■ **STORED DATA**:
★ ★ ★ ★
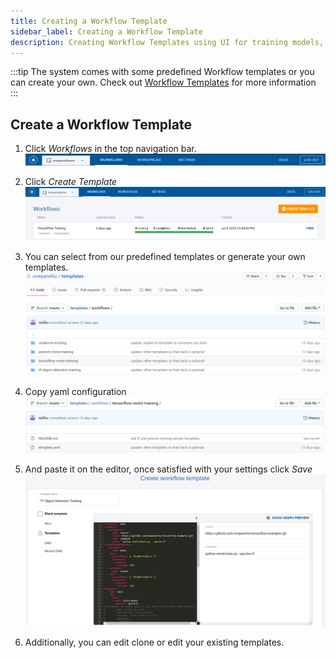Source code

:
 ```yaml
---
title: Creating a Workflow Template
sidebar_label: Creating a Workflow Template
description: Creating Workflow Templates using UI for training models, ETL tasks and more on Onepanel
---
```


:::tip
The system comes with some predefined Workflow templates or you can create your own.
Check out [Workflow Templates](https://github.com/onepanelio/templates/tree/master/workflows) for more information
:::

## Create a Workflow Template

1. Click *Workflows* in the top navigation bar. ![](/img/navigation_select_workflow.png)

2. Click *Create Template* ![](/img/workflow_create.png)

3. You can select from our predefined templates or generate your own templates. ![](/img/workflow_template_github.png)

4. Copy yaml configuration ![](/img/workflow_template_yaml.png)

5. And paste it on the editor, once satisfied with your settings click *Save* ![](/img/workflow_create_template.png)

6. Additionally, you can edit clone or edit your existing templates.
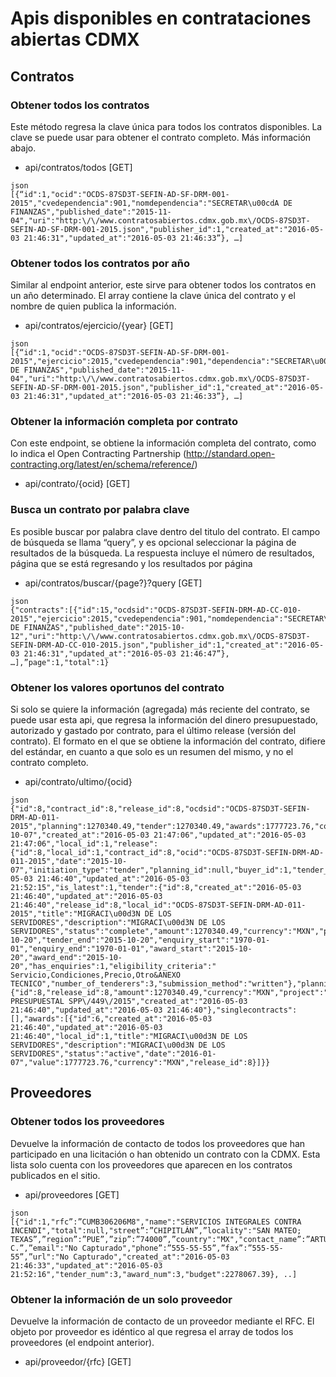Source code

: # Apis disponibles en contrataciones abiertas CDMX

## Contratos

### Obtener todos los contratos

Este método regresa la clave única para todos los contratos disponibles. La clave se puede usar para obtener el contrato completo. Más información abajo.

* api/contratos/todos [GET]

```
json
[{“id":1,"ocid":"OCDS-87SD3T-SEFIN-AD-SF-DRM-001-2015","cvedependencia":901,"nomdependencia":"SECRETAR\u00cdA DE FINANZAS","published_date":"2015-11-04","uri":"http:\/\/www.contratosabiertos.cdmx.gob.mx\/OCDS-87SD3T-SEFIN-AD-SF-DRM-001-2015.json","publisher_id":1,"created_at":"2016-05-03 21:46:31","updated_at":"2016-05-03 21:46:33”}, …]
```

### Obtener todos los contratos por año

Similar al endpoint anterior, este sirve para obtener todos los contratos en un año determinado. El array contiene la clave única del contrato y el nombre de quien publica la información.

* api/contratos/ejercicio/{year} [GET]

```
json
[{“id":1,"ocid":"OCDS-87SD3T-SEFIN-AD-SF-DRM-001-2015","ejercicio":2015,"cvedependencia":901,"dependencia":"SECRETAR\u00cdA DE FINANZAS","published_date":"2015-11-04","uri":"http:\/\/www.contratosabiertos.cdmx.gob.mx\/OCDS-87SD3T-SEFIN-AD-SF-DRM-001-2015.json","publisher_id":1,"created_at":"2016-05-03 21:46:31","updated_at":"2016-05-03 21:46:33”}, …]
```

### Obtener la información completa por contrato

Con este endpoint, se obtiene la información completa del contrato, como lo indica el Open Contracting Partnership (http://standard.open-contracting.org/latest/en/schema/reference/)

* api/contrato/{ocid} [GET]

### Busca un contrato por palabra clave

Es posible buscar por palabra clave dentro del titulo del contrato. El campo de búsqueda se llama “query”, y es opcional seleccionar la página de resultados de la búsqueda. La respuesta incluye el número de resultados, página que se está regresando y los resultados por página

* api/contratos/buscar/{page?}?query [GET]

```
json
{"contracts":[{"id":15,"ocdsid":"OCDS-87SD3T-SEFIN-DRM-AD-CC-010-2015","ejercicio":2015,"cvedependencia":901,"nomdependencia":"SECRETAR\u00cdA DE FINANZAS","published_date":"2015-10-12","uri":"http:\/\/www.contratosabiertos.cdmx.gob.mx\/OCDS-87SD3T-SEFIN-DRM-AD-CC-010-2015.json","publisher_id":1,"created_at":"2016-05-03 21:46:31","updated_at":"2016-05-03 21:46:47”}, …],”page":1,"total":1}
```

### Obtener los valores oportunos del contrato

Si solo se quiere la información (agregada) más reciente del contrato, se puede usar esta api, que regresa la información del dinero presupuestado, autorizado y gastado por contrato, para el último release (versión del contrato). El formato en el que se obtiene la información del contrato, difiere del estándar, en cuanto a que solo es un resumen del mismo, y no el contrato completo.

* api/contrato/ultimo/{ocid}

```
json
{"id":8,"contract_id":8,"release_id":8,"ocdsid":"OCDS-87SD3T-SEFIN-DRM-AD-011-2015","planning":1270340.49,"tender":1270340.49,"awards":1777723.76,"contracts":0,"date":"2015-10-07","created_at":"2016-05-03 21:47:06","updated_at":"2016-05-03 21:47:06","local_id":1,"release":{"id":8,"local_id":1,"contract_id":8,"ocid":"OCDS-87SD3T-SEFIN-DRM-AD-011-2015","date":"2015-10-07","initiation_type":"tender","planning_id":null,"buyer_id":1,"tender_id":null,"language":"es","created_at":"2016-05-03 21:46:40","updated_at":"2016-05-03 21:52:15","is_latest":1,"tender":{"id":8,"created_at":"2016-05-03 21:46:40","updated_at":"2016-05-03 21:46:40","release_id":8,"local_id":"OCDS-87SD3T-SEFIN-DRM-AD-011-2015","title":"MIGRACI\u00d3N DE LOS SERVIDORES","description":"MIGRACI\u00d3N DE LOS SERVIDORES","status":"complete","amount":1270340.49,"currency":"MXN","procurement_method":"limited","award_criteria":"bestValueToGovernment","tender_start":"2015-10-20","tender_end":"2015-10-20","enquiry_start":"1970-01-01","enquiry_end":"1970-01-01","award_start":"2015-10-20","award_end":"2015-10-20","has_enquiries":1,"eligibility_criteria":" Servicio,Condiciones,Precio,Otro&ANEXO TECNICO","number_of_tenderers":3,"submission_method":"written"},"planning":{"id":8,"release_id":8,"amount":1270340.49,"currency":"MXN","project":"AUTORIZACI\u00d3N PRESUPUESTAL SPP\/449\/2015","created_at":"2016-05-03 21:46:40","updated_at":"2016-05-03 21:46:40"},"singlecontracts":[],"awards":[{"id":6,"created_at":"2016-05-03 21:46:40","updated_at":"2016-05-03 21:46:40","local_id":1,"title":"MIGRACI\u00d3N DE LOS SERVIDORES","description":"MIGRACI\u00d3N DE LOS SERVIDORES","status":"active","date":"2016-01-07","value":1777723.76,"currency":"MXN","release_id":8}]}}
```

## Proveedores

### Obtener todos los proveedores

Devuelve la información de contacto de todos los proveedores que han participado en una licitación o han obtenido un contrato con la CDMX. Esta lista solo cuenta con los proveedores que aparecen en los contratos publicados en el sitio.

* api/proveedores [GET]

```
json
[{"id":1,"rfc”:”CUMB306206M8","name":"SERVICIOS INTEGRALES CONTRA INCENDI","total":null,"street”:”CHIPITLÁN”,”locality":"SAN MATEO; TEXAS”,”region”:”PUE”,”zip”:”74000”,”country":"MX","contact_name”:”ARTURO C.”,”email":"No Capturado","phone”:”555-55-55”,”fax”:”555-55-55”,”url":"No Capturado","created_at":"2016-05-03 21:46:33","updated_at":"2016-05-03 21:52:16","tender_num":3,"award_num":3,"budget":2278067.39}, ..]
```

### Obtener la información de un solo proveedor

Devuelve la información de contacto de un proveedor mediante el RFC. El objeto por proveedor es idéntico al que regresa el array de  todos los proveedores (el endpoint anterior).

* api/proveedor/{rfc} [GET]
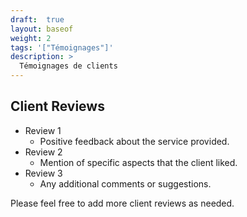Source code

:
```yaml
---
draft:  true
layout: baseof
weight: 2
tags: '["Témoignages"]'
description: >
  Témoignages de clients
---
```


## Client Reviews

- Review 1
  - Positive feedback about the service provided.
- Review 2
  - Mention of specific aspects that the client liked.
- Review 3
  - Any additional comments or suggestions.

Please feel free to add more client reviews as needed.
★ ★ ★ ★
■ **WHAT YOU WILL DO**: What is needed is every line from the data above that includes the string "anterior", copied out.

■ **TASK RESULT**:
Similar al endpoint anterior, este sirve para obtener todos los contratos en un año determinado. El array contiene la clave única del contrato y el nombre de quien publica la información.
Devuelve la información de contacto de un proveedor mediante el RFC. El objeto por proveedor es idéntico al que regresa el array de  todos los proveedores (el endpoint anterior).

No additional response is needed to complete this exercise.